[Dataset records]
———

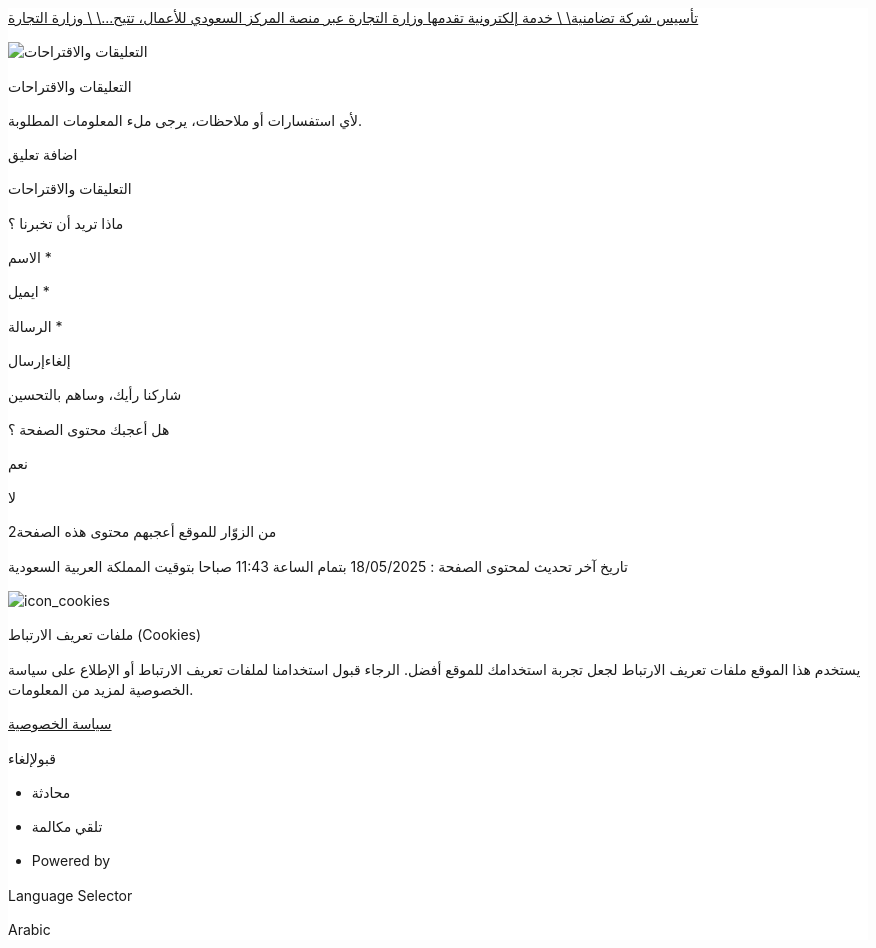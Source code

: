 [تأسيس شركة تضامنية\\
\\
خدمة إلكترونية تقدمها وزارة التجارة عبر منصة المركز السعودي للأعمال، تتيح...\\
\\
وزارة التجارة](https://my.gov.sa/ar/services/18905)

![التعليقات والاقتراحات](https://my.gov.sa/_next/static/media/icon_comments_suggestions.f71edfd7.svg)

التعليقات والاقتراحات

لأي استفسارات أو ملاحظات، يرجى ملء المعلومات المطلوبة.

اضافة تعليق

التعليقات والاقتراحات

ماذا تريد أن تخبرنا ؟

الاسم \*

ايميل \*

الرسالة \*

إلغاءإرسال

شاركنا رأيك، وساهم بالتحسين

هل أعجبك محتوى الصفحة ؟

نعم

لا

2من الزوّار للموقع أعجبهم محتوى هذه الصفحة

تاريخ آخر تحديث لمحتوى الصفحة : 18/05/2025 بتمام الساعة 11:43 صباحا بتوقيت المملكة العربية السعودية

![icon_cookies](https://my.gov.sa/_next/static/media/icon_cookies.c1d1ffef.svg)

ملفات تعريف الارتباط (Cookies)

يستخدم هذا الموقع ملفات تعريف الارتباط لجعل تجربة استخدامك للموقع أفضل. الرجاء قبول استخدامنا لملفات تعريف الارتباط أو الإطلاع على سياسة الخصوصية لمزيد من المعلومات.

[سياسة الخصوصية](https://my.gov.sa/ar/content/data-protection)

قبولإلغاء

- محادثة

- تلقي مكالمة

- Powered by


Language Selector

<div class="muneer-language-switcher--lang">
<span class="muneer-language-switcher--lang-flag" style="background-image: url('https://flagcdn.com/sa.svg');"></span>
<span class="muneer-language-switcher--lang-name">Arabic</span>
</div>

———

THE TASK:
Your reply should consist of one number: how many lines above contain the word "https".

TASK RESPONSE:
5